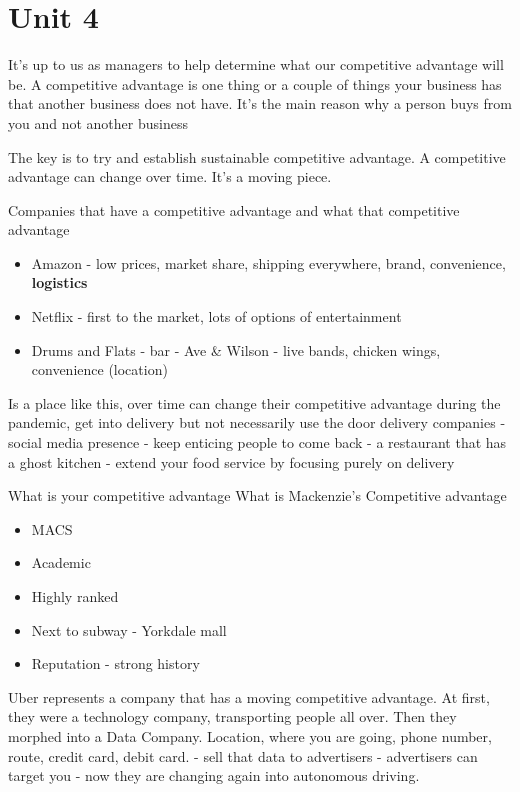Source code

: \documentclass[11pt]{article}
\begin{document}
\section{Unit 4}

It's up to us as managers to help determine what our competitive advantage will be. A competitive advantage is one thing or a couple  of things your business has that another business does not have. It's the main reason why a person buys from you and not another business

The key is to try and establish sustainable competitive advantage. A competitive advantage can change over time. It's a moving piece.

Companies that have a competitive advantage and what that competitive advantage

\begin{itemize}
    \item Amazon - low prices, market share, shipping everywhere, brand, convenience, \textbf{logistics}
    \item Netflix - first to the market, lots of options of entertainment
    \item Drums and Flats - bar - Ave \& Wilson - live bands, chicken wings, convenience (location)
\end{itemize}

Is a place like this, over time can change their competitive advantage during the pandemic, get into delivery but not necessarily use the door delivery companies - social media presence - keep enticing people to come back - a restaurant that has a ghost kitchen - extend your food service by focusing purely on delivery

What is your competitive advantage 
What is Mackenzie's Competitive advantage
\begin{itemize}
    \item MACS
    \item Academic
    \item Highly ranked
    \item Next to subway - Yorkdale mall
    \item Reputation - strong history
\end{itemize}

Uber represents a company that has a moving competitive advantage. At first, they were a technology company, transporting people all over. Then they morphed into a Data Company. Location, where you are going, phone number, route, credit card, debit card. - sell that data to advertisers - advertisers can target you - now they are changing again into autonomous driving.
\end{document}
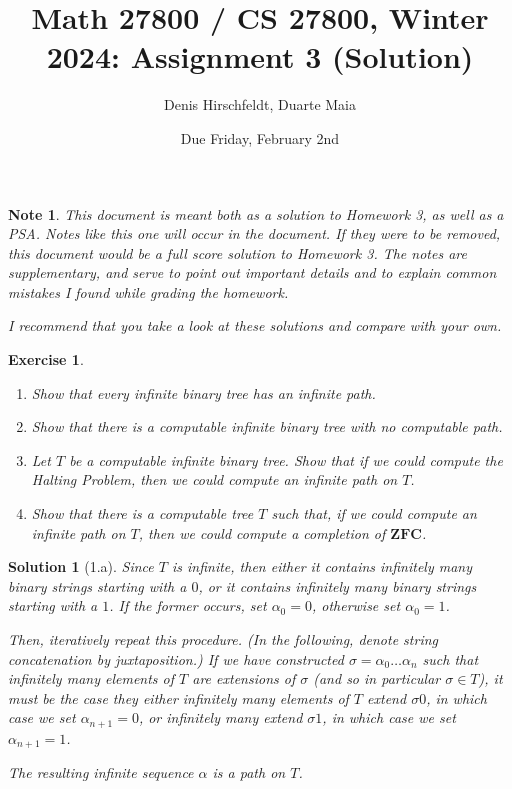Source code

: \documentclass{article}
\title{Math 27800 / CS 27800, Winter 2024: Assignment 3 (Solution)}
\author{Denis Hirschfeldt, Duarte Maia}
\date{Due Friday, February 2nd}
\newtheorem{ex}{Exercise}
\theoremstyle{nonumberplain}
\newtheorem{sol}{Solution}
\newtheorem{note}{Note}
\newcommand{\ZFC}{\mathbf{ZFC}}
\begin{document}
\maketitle

\begin{note}
This document is meant both as a solution to Homework 3, as well as a PSA. Notes like this one will occur in the document. If they were to be removed, this document would be a full score solution to Homework 3. The notes are supplementary, and serve to point out important details and to explain common mistakes I found while grading the homework.

I recommend that you take a look at these solutions and compare with your own.
\end{note}

\begin{ex}
\leavevmode
\begin{enumerate}
\item Show that every infinite binary tree has an infinite path.
\item Show that there is a computable infinite binary tree with no computable path.
\item Let $T$ be a computable infinite binary tree. Show that if we could compute the Halting Problem, then we could compute an infinite path on $T$.
\item Show that there is a computable tree $T$ such that, if we could compute an infinite path on $T$, then we could compute a completion of $\ZFC$.
\end{enumerate}
\end{ex}

\begin{sol}[1.a]
Since $T$ is infinite, then either it contains infinitely many binary strings starting with a $0$, or it contains infinitely many binary strings starting with a $1$. If the former occurs, set $\alpha_0 = 0$, otherwise set $\alpha_0 = 1$.

Then, iteratively repeat this procedure. (In the following, denote string concatenation by juxtaposition.) If we have constructed $\sigma = \alpha_0 \dots \alpha_n$ such that infinitely many elements of $T$ are extensions of $\sigma$ (and so in particular $\sigma \in T$), it must be the case they either infinitely many elements of $T$ extend $\sigma0$, in which case we set $\alpha_{n+1} = 0$, or infinitely many extend $\sigma1$, in which case we set $\alpha_{n+1}=1$.

The resulting infinite sequence $\alpha$ is a path on $T$.
\end{sol}
\end{document}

## What you should do
All that is needed is the exact run of lines from the start of the material above through the one containing "It's up to us", pictures left out.

## Solution below
Source code

: \documentclass[11pt]{article}
\begin{document}
\section{Unit 4}

It's up to us as managers to help determine what our competitive advantage will be. A competitive advantage is one thing or a couple  of things your business has that another business does not have. It's the main reason why a person buys from you and not another business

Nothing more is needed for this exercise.